■ WHAT IS BEING ASKED
Omit the images and return the remaining entries unchanged.

---- MATERIAL FOR THE TASK

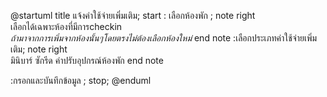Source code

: @startuml
title แจ้งค่าใช้จ่ายเพิ่มเติม;
start
  : เลือกห้องพัก ;
    note right   
    เลือกได้เฉพาะห้องที่มีการcheckin   
    *ถ้ามาจากการเพิ่มจากห้องนั้นๆโดยตรงไม่ต้องเลือกห้องใหม่*
    end note
  :เลือกประเภทค่าใช้จ่ายเพิ่มเติม;
  note right  	
  มินิบาร์
  ซักรีด
  ค่าปรับอุปกรณ์ห้องพัก
    end note

  :กรอกและบันทึกข้อมูล ; 
stop;
@enduml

--------

■ ANSWER FOR THIS EXERCISE
Source code

: @startuml
title แจ้งค่าใช้จ่ายเพิ่มเติม;
start
  : เลือกห้องพัก ;
    note right   
    เลือกได้เฉพาะห้องที่มีการcheckin   
    *ถ้ามาจากการเพิ่มจากห้องนั้นๆโดยตรงไม่ต้องเลือกห้องใหม่*
    end note
  :เลือกประเภทค่าใช้จ่ายเพิ่มเติม;
  note right  	
  มินิบาร์
  ซักรีด
  ค่าปรับอุปกรณ์ห้องพัก
    end note

  :กรอกและบันทึกข้อมูล ; 
stop;
@enduml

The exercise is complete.